Increase of the Form 144 Filing Thresholds

Since 1972, Rule 144(h) has required the filing of a Form 144 if the security holder’s intended sale exceeded either 500 shares or $10,000 within a three-month period. The SEC is now proposing to increase the Form 144 filing thresholds to trades of 1,000 shares or $50,000 within a three-month period for affiliates. (The Form 144 requirement would be eliminated for non-affiliates.) In addition, the SEC is soliciting comment on ways to coordinate the filing deadline and the Form 144 with the filing deadline and Form 4 so as to permit affiliates subject to Section 16 to satisfy both requirements at the same time.
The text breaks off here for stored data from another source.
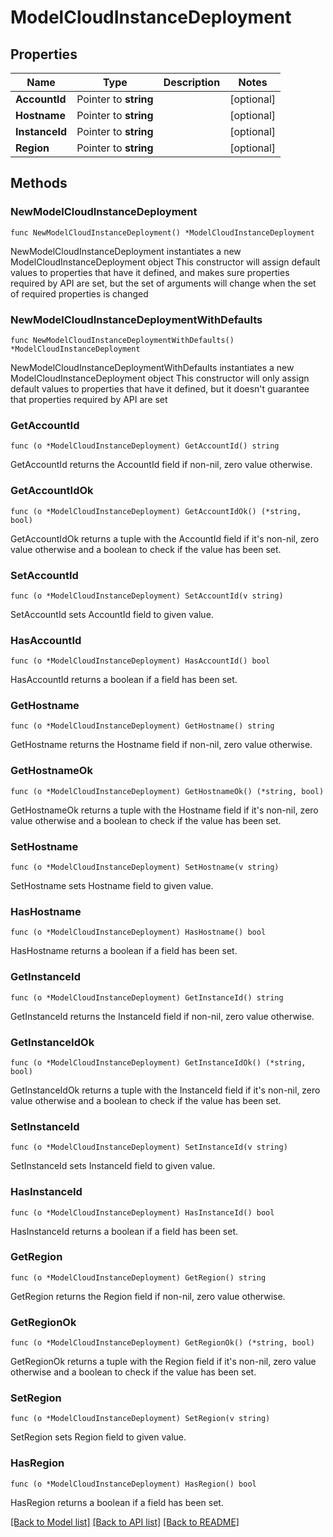 # ModelCloudInstanceDeployment

## Properties

Name | Type | Description | Notes
------------ | ------------- | ------------- | -------------
**AccountId** | Pointer to **string** |  | [optional] 
**Hostname** | Pointer to **string** |  | [optional] 
**InstanceId** | Pointer to **string** |  | [optional] 
**Region** | Pointer to **string** |  | [optional] 

## Methods

### NewModelCloudInstanceDeployment

`func NewModelCloudInstanceDeployment() *ModelCloudInstanceDeployment`

NewModelCloudInstanceDeployment instantiates a new ModelCloudInstanceDeployment object
This constructor will assign default values to properties that have it defined,
and makes sure properties required by API are set, but the set of arguments
will change when the set of required properties is changed

### NewModelCloudInstanceDeploymentWithDefaults

`func NewModelCloudInstanceDeploymentWithDefaults() *ModelCloudInstanceDeployment`

NewModelCloudInstanceDeploymentWithDefaults instantiates a new ModelCloudInstanceDeployment object
This constructor will only assign default values to properties that have it defined,
but it doesn't guarantee that properties required by API are set

### GetAccountId

`func (o *ModelCloudInstanceDeployment) GetAccountId() string`

GetAccountId returns the AccountId field if non-nil, zero value otherwise.

### GetAccountIdOk

`func (o *ModelCloudInstanceDeployment) GetAccountIdOk() (*string, bool)`

GetAccountIdOk returns a tuple with the AccountId field if it's non-nil, zero value otherwise
and a boolean to check if the value has been set.

### SetAccountId

`func (o *ModelCloudInstanceDeployment) SetAccountId(v string)`

SetAccountId sets AccountId field to given value.

### HasAccountId

`func (o *ModelCloudInstanceDeployment) HasAccountId() bool`

HasAccountId returns a boolean if a field has been set.

### GetHostname

`func (o *ModelCloudInstanceDeployment) GetHostname() string`

GetHostname returns the Hostname field if non-nil, zero value otherwise.

### GetHostnameOk

`func (o *ModelCloudInstanceDeployment) GetHostnameOk() (*string, bool)`

GetHostnameOk returns a tuple with the Hostname field if it's non-nil, zero value otherwise
and a boolean to check if the value has been set.

### SetHostname

`func (o *ModelCloudInstanceDeployment) SetHostname(v string)`

SetHostname sets Hostname field to given value.

### HasHostname

`func (o *ModelCloudInstanceDeployment) HasHostname() bool`

HasHostname returns a boolean if a field has been set.

### GetInstanceId

`func (o *ModelCloudInstanceDeployment) GetInstanceId() string`

GetInstanceId returns the InstanceId field if non-nil, zero value otherwise.

### GetInstanceIdOk

`func (o *ModelCloudInstanceDeployment) GetInstanceIdOk() (*string, bool)`

GetInstanceIdOk returns a tuple with the InstanceId field if it's non-nil, zero value otherwise
and a boolean to check if the value has been set.

### SetInstanceId

`func (o *ModelCloudInstanceDeployment) SetInstanceId(v string)`

SetInstanceId sets InstanceId field to given value.

### HasInstanceId

`func (o *ModelCloudInstanceDeployment) HasInstanceId() bool`

HasInstanceId returns a boolean if a field has been set.

### GetRegion

`func (o *ModelCloudInstanceDeployment) GetRegion() string`

GetRegion returns the Region field if non-nil, zero value otherwise.

### GetRegionOk

`func (o *ModelCloudInstanceDeployment) GetRegionOk() (*string, bool)`

GetRegionOk returns a tuple with the Region field if it's non-nil, zero value otherwise
and a boolean to check if the value has been set.

### SetRegion

`func (o *ModelCloudInstanceDeployment) SetRegion(v string)`

SetRegion sets Region field to given value.

### HasRegion

`func (o *ModelCloudInstanceDeployment) HasRegion() bool`

HasRegion returns a boolean if a field has been set.


[[Back to Model list]](../README.md#documentation-for-models) [[Back to API list]](../README.md#documentation-for-api-endpoints) [[Back to README]](../README.md)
Codification of Several Staff Positions

To make staff positions more transparent and readily available to the public, the SEC is proposing to codify seven of them:

Securities acquired under Section 4(6) of the Securities Act are considered "restricted securities." Section 4(6) exempts from registration offerings that do not exceed $5,000,000 that are made only to accredited investors, do not involve any advertising or general solicitation and for which a Form D has been filed. Because the SEC believes that resale status of securities acquired in Section 4(6) exempt transactions should be the same as securities received in other non-public offerings, the SEC proposing to codify its position that securities acquired under Section 4(6) should be defined as restricted securities for purposes of Rule 144.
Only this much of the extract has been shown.